◆ The problem
Starting at the line that contains "Move puppeteer config" and ending at the line that contains "Return null if", the lines below are to be given again exactly, with nothing added.

◆ Material provided

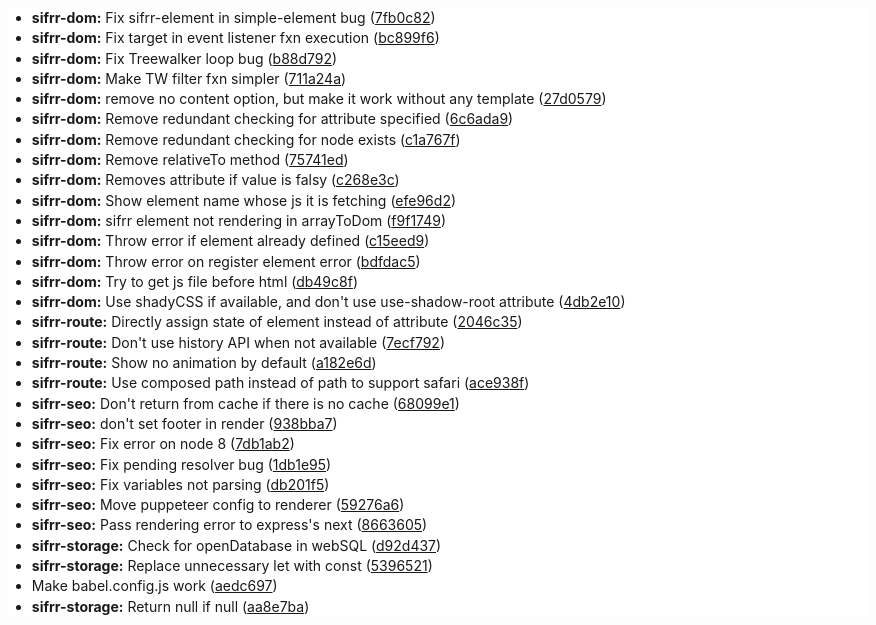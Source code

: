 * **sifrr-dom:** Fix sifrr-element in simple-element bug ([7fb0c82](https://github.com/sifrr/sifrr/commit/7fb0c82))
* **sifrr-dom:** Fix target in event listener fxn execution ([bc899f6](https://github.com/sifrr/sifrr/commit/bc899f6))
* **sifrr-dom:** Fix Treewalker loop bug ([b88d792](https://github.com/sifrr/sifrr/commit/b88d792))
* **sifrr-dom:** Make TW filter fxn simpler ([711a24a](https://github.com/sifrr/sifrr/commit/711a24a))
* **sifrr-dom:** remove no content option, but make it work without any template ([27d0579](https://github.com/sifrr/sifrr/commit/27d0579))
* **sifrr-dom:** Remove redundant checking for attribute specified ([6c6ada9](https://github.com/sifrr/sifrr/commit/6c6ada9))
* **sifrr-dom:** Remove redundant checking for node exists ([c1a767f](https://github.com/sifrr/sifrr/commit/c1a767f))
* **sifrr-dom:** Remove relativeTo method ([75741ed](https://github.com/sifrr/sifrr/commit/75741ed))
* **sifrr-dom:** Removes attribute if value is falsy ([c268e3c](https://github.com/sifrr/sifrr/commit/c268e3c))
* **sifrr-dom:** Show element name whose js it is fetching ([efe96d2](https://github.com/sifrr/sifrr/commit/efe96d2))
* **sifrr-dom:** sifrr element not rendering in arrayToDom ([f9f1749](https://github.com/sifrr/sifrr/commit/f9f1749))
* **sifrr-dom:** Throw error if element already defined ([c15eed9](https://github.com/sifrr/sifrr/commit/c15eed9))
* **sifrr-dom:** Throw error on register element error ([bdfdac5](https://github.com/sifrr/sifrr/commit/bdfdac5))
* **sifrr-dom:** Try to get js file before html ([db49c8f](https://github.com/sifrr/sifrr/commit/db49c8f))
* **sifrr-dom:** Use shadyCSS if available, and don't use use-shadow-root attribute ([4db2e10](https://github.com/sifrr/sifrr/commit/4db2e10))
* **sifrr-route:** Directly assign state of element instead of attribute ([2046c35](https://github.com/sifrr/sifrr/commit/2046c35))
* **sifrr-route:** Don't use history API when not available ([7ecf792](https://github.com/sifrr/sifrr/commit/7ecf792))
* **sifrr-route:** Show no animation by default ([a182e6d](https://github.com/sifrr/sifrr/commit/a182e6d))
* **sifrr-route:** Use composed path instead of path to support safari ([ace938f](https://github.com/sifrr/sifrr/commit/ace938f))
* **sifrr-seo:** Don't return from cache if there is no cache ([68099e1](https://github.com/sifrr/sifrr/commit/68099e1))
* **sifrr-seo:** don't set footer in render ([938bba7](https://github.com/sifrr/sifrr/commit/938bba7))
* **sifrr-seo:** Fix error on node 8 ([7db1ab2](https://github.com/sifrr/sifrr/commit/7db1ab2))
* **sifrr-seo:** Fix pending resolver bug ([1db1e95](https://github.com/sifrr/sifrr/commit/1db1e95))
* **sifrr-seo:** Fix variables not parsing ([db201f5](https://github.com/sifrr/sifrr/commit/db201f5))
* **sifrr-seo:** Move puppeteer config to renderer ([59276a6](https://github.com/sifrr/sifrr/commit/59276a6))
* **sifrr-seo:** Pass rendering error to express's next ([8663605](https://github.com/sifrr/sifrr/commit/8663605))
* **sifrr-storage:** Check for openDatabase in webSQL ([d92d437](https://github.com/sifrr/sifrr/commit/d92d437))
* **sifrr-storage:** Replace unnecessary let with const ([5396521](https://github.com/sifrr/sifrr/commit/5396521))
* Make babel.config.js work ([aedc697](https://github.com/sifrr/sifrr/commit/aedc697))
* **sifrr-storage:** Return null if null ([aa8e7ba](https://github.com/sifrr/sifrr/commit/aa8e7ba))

...

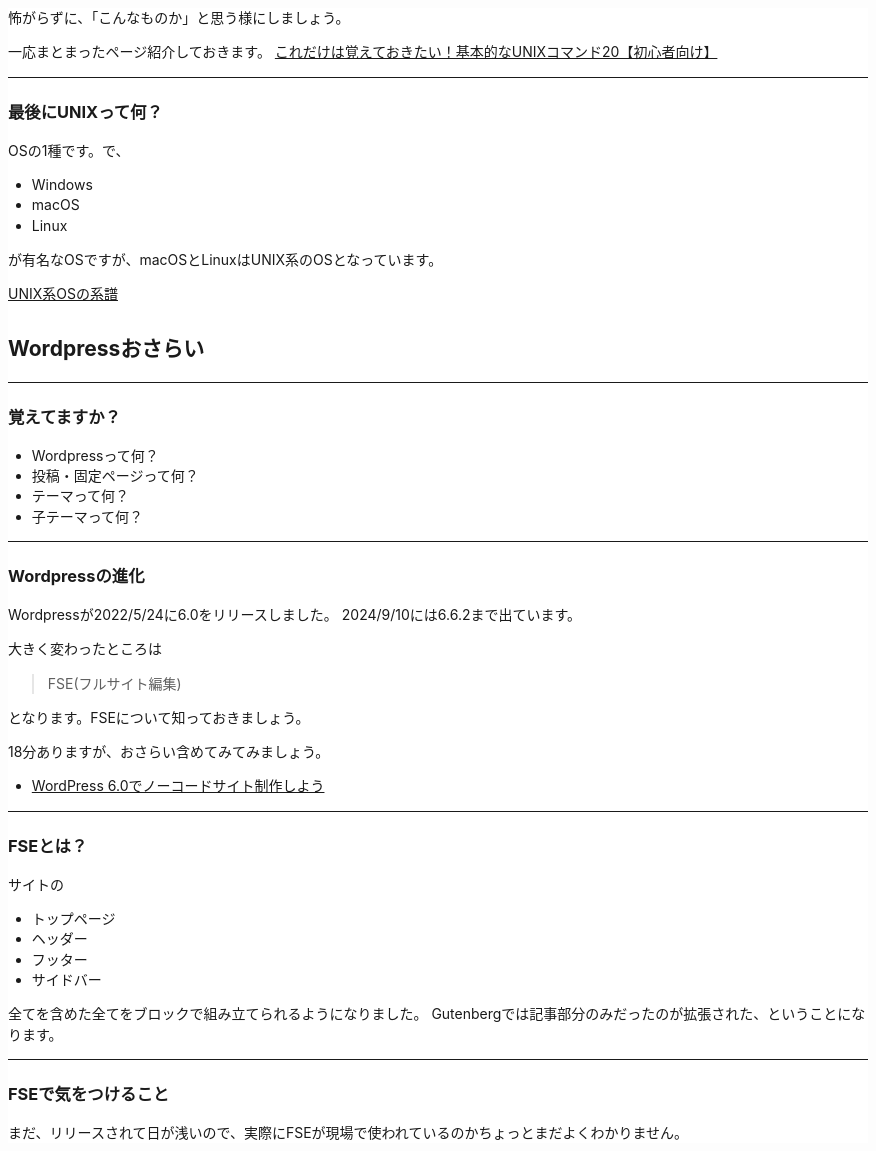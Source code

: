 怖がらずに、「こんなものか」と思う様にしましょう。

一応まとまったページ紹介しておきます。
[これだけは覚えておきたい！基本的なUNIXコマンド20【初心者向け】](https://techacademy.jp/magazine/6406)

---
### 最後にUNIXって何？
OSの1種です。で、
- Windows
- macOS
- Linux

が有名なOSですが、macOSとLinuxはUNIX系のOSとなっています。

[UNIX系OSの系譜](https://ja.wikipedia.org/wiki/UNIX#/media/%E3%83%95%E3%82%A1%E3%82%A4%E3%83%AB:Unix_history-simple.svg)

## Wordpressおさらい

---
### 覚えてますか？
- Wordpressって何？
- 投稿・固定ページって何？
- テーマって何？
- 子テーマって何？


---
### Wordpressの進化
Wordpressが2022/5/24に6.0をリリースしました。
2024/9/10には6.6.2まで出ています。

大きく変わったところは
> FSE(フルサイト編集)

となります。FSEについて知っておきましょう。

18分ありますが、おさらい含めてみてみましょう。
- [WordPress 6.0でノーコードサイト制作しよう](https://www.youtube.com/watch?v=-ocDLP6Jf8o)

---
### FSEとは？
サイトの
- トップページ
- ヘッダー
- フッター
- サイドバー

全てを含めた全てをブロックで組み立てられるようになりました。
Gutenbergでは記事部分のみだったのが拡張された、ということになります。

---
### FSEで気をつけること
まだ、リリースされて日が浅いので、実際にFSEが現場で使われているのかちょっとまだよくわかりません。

* * *

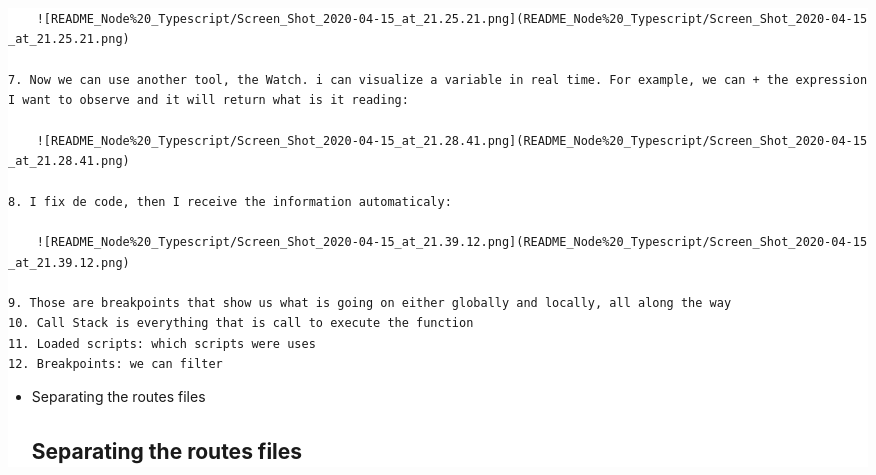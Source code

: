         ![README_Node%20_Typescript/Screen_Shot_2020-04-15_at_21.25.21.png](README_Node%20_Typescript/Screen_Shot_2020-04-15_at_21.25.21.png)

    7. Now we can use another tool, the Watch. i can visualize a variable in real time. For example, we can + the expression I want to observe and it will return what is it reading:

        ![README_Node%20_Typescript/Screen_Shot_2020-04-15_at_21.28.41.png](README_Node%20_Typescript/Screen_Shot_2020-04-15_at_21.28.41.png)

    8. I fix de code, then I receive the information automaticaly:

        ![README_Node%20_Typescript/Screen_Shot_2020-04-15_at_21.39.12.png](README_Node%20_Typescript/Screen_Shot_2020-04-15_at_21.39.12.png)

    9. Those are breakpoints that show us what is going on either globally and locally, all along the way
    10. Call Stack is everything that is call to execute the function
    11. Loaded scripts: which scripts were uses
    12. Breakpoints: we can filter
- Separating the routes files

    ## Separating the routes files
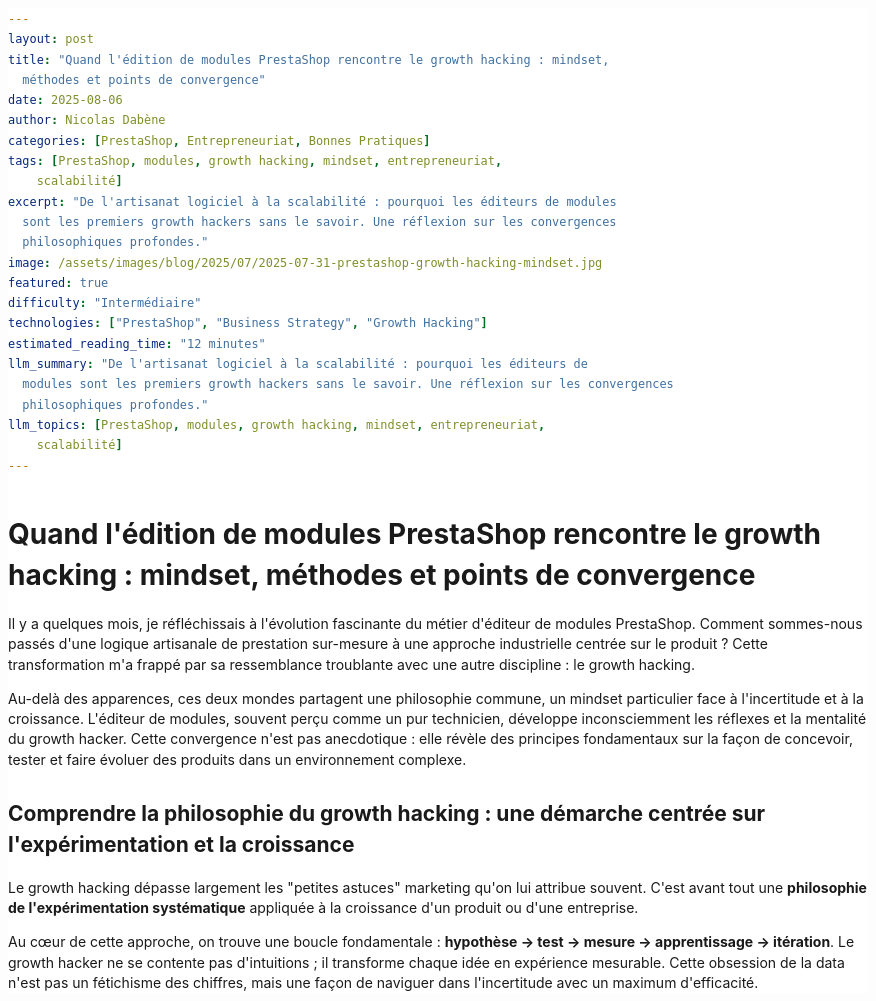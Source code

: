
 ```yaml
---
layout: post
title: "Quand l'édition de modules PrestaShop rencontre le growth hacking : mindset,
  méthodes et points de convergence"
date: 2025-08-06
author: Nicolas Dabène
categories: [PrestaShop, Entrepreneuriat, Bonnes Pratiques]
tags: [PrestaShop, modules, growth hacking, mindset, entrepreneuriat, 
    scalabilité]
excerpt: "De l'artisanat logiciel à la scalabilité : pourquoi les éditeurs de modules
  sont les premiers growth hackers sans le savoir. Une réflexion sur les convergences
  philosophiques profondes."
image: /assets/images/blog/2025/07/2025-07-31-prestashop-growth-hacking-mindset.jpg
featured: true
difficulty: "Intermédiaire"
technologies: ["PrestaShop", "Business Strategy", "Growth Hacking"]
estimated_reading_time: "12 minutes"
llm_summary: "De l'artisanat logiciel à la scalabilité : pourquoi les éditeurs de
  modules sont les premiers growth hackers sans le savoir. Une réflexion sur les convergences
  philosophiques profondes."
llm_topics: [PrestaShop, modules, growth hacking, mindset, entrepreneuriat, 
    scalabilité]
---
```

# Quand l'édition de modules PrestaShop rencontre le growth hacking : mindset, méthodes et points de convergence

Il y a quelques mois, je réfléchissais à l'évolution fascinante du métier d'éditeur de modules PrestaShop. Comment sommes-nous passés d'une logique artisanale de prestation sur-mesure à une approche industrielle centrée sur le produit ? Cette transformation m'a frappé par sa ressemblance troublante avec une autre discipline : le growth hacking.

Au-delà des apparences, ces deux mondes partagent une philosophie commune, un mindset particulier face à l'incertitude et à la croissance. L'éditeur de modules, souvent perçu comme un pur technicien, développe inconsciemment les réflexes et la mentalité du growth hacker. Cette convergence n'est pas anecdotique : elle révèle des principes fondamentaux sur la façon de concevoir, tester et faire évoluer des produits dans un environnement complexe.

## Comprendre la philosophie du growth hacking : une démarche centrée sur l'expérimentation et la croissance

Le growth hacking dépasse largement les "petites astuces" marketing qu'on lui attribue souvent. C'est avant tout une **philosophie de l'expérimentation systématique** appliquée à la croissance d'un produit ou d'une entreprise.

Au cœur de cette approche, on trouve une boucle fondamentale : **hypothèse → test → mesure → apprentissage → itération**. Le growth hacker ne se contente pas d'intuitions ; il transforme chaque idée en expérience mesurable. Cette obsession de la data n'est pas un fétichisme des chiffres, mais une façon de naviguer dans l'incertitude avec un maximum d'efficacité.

◆ Solution
* **sifrr-seo:** Move puppeteer config to renderer ([59276a6](https://github.com/sifrr/sifrr/commit/59276a6))
* **sifrr-seo:** Pass rendering error to express's next ([8663605](https://github.com/sifrr/sifrr/commit/8663605))
* **sifrr-storage:** Check for openDatabase in webSQL ([d92d437](https://github.com/sifrr/sifrr/commit/d92d437))
* **sifrr-storage:** Replace unnecessary let with const ([5396521](https://github.com/sifrr/sifrr/commit/5396521))
* Make babel.config.js work ([aedc697](https://github.com/sifrr/sifrr/commit/aedc697))
* **sifrr-storage:** Return null if null ([aa8e7ba](https://github.com/sifrr/sifrr/commit/aa8e7ba))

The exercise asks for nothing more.